Music is my imaginary friend
I like country music, but I don’t KNOW country music, and that doesn’t bother me. Which is refreshing and liberating, in its way. Isn’t that great, though: coming across something and earnestly loving it on its own terms, without any anxiety about whether it’s lame and people will think you’re a lame for liking it, or whether it’s really cool and people will think you’re a poseur for liking it?
Anyway, I don’t know if Eric Church is super lame or super awesome, but this song is burning a hole in my iPod. And I’m learning it on the ukulele. So, listen to a little “Carolina.”
Shelved: Part 1
I’ll spare you all the very top shelf of my bookcase, which doesn’t actually have any books on it, but has plenty of hats, toy helicopters, and jugs of loose change (and one of my prized possessions, a box of fun-sized Rice Krispies signed by Something Corporate frontman Andrew McMahon. A gift from the Official Philadelphia Correspondent of Dangerous, Dirty, and Unfun). If you’re not familiar with the project, refresh yourself here.
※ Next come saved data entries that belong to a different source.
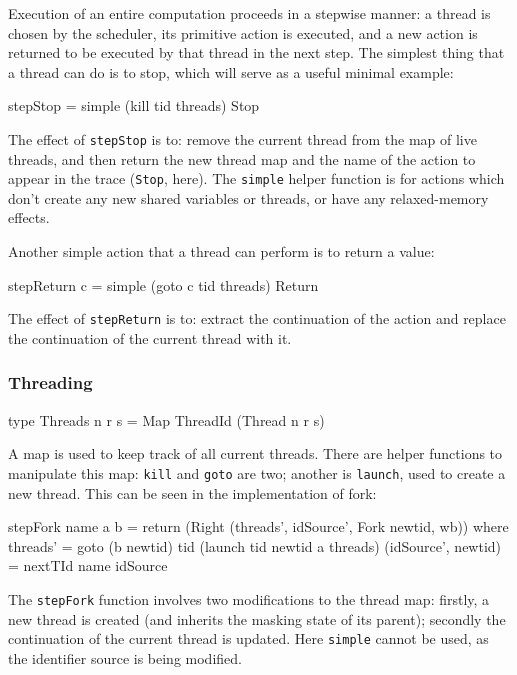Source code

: Execution of an entire computation proceeds in a stepwise manner: a
thread is chosen by the scheduler, its primitive action is executed,
and a new action is returned to be executed by that thread in the next
step. The simplest thing that a thread can do is to stop, which will
serve as a useful minimal example:

\begin{haskellcode}
stepStop = simple (kill tid threads) Stop
\end{haskellcode}

The effect of \verb|stepStop| is to: remove the current thread from
the map of live threads, and then return the new thread map and the
name of the action to appear in the trace (\verb|Stop|, here). The
\verb|simple| helper function is for actions which don't create any
new shared variables or threads, or have any relaxed-memory effects.

Another simple action that a thread can perform is to return a value:

\begin{haskellcode}
stepReturn c = simple (goto c tid threads) Return
\end{haskellcode}

The effect of \verb|stepReturn| is to: extract the continuation of the
action and replace the continuation of the current thread with it.

\subsubsection{Threading}
\label{sec:execution-stepwise-threading}

\begin{haskellcode}
type Threads n r s = Map ThreadId (Thread n r s)
\end{haskellcode}

A map is used to keep track of all current threads. There are helper
functions to manipulate this map: \verb|kill| and \verb|goto| are two;
another is \verb|launch|, used to create a new thread. This can be
seen in the implementation of fork:

\begin{haskellcode}
stepFork name a b = return (Right (threads', idSource', Fork newtid, wb)) where
  threads' = goto (b newtid) tid (launch tid newtid a threads)
  (idSource', newtid) = nextTId name idSource
\end{haskellcode}

The \verb|stepFork| function involves two modifications to the thread
map: firstly, a new thread is created (and inherits the masking state
of its parent); secondly the continuation of the current thread is
updated. Here \verb|simple| cannot be used, as the identifier source
is being modified.

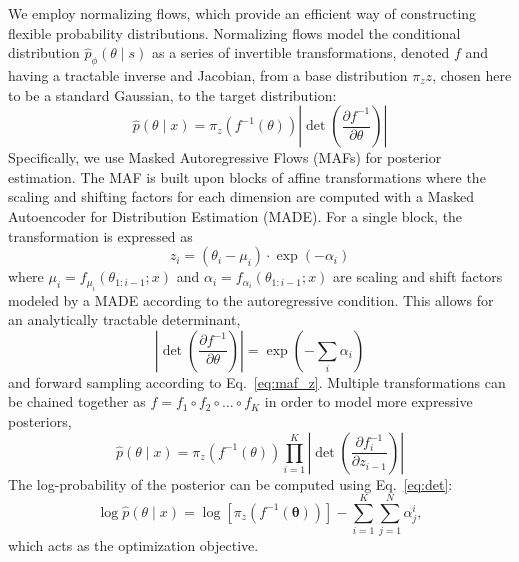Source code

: \documentclass[prd,aps,10pt,nofootinbib,twocolumn,superscriptaddress,preprintnumbers,balancelastpage,longbibliography]{revtex4-1}
\begin{document}
We employ normalizing flows, which provide an efficient way of constructing flexible probability distributions. Normalizing flows model the conditional distribution $\hat p_\phi(\theta\mid s)$ as a series of invertible transformations, denoted $f$ and having a tractable inverse and Jacobian, from a base distribution $\pi_z{z}$, chosen here to be a standard Gaussian, to the target distribution:
\begin{equation}
    \hat{p}({\theta} \mid {x})=\pi_{z}\left(f^{-1}({\theta})\right)\left|\operatorname{det}\left(\frac{\partial f^{-1}}{\partial {\theta}}\right)\right|
\end{equation}
Specifically, we use Masked Autoregressive Flows (MAFs) for posterior estimation. The MAF is built upon blocks of affine transformations where the scaling and shifting factors for each dimension are computed with a Masked Autoencoder for Distribution Estimation (MADE). For a single block, the transformation is expressed as 
\begin{equation}
    \label{eq:maf_z}
    z_{i}=\left(\theta_{i}-\mu_{i}\right) \cdot \exp \left(-\alpha_{i}\right)
\end{equation}
where $\mu_{i}=f_{\mu_{i}}\left({\theta}_{1: i-1} ; {x}\right)$ and $\alpha_i = f_{\alpha_{i}}\left({\theta}_{1: i-1} ; {x}\right)$ are scaling and shift factors modeled by a MADE according to the autoregressive condition. This allows for an analytically tractable determinant,
\begin{equation}
    \label{eq:det}
    \left|\operatorname{det}\left(\frac{\partial f^{-1}}{\partial {\theta}}\right)\right|=\exp \left(-\sum_{i} \alpha_{i}\right)
\end{equation}
and forward sampling according to Eq.~\ref{eq:maf_z}.
Multiple transformations can be chained together as $f=f_{1} \circ f_{2} \circ \ldots \circ f_{K}$ in order to model more expressive posteriors,
\begin{equation}
    \hat{p}({\theta} \mid {x})=\pi_{z}\left(f^{-1}({\theta})\right) \prod_{i=1}^{K}\left|\operatorname{det}\left(\frac{\partial f_{i}^{-1}}{\partial {z}_{i-1}}\right)\right|
\end{equation}
The log-probability of the posterior can be computed using Eq.~\ref{eq:det}:
\begin{equation}
    \log \hat{p}({\theta} \mid {x}) = \log \left[\pi_{z}\left(f^{-1}(\boldsymbol{\theta})\right)\right]-\sum_{i=1}^{K} \sum_{j=1}^{N} \alpha_{j}^{i},
\end{equation}
which acts as the optimization objective.
\end{document}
The New York Public Library Science Desk Reference
Roget’s Thesaurus of Phrases
Dictionary of Word Origins
Webster’s New Collegiate Dictionary
The Chicago Manual of Style, 14th Edition
Can you remember the last time you used a reference book? And I don’t mean some obscure text you needed for some esoteric term paper back in college. I mean like an honest to goodness dictionary, for the purpose of looking up the definition of a word. It’s actually kind of sad. I looked through all of these books at various points when I got them (the Science Desk Reference was a good one), but nowadays, there’s no excuse; anything you need to find out, you’re probably going to find online. Hell, they’re going to stop printing the effing Oxford English Dictionary! I think I inherited the Webster’s and Chicago Manual from the garbage heap at my office. (And, of course, Chicago is in its 16th edition, so, you know, it’s a paper book, and it’s superannuated. And heavy. Dunno if I’ll be carrying it with me next time I move.)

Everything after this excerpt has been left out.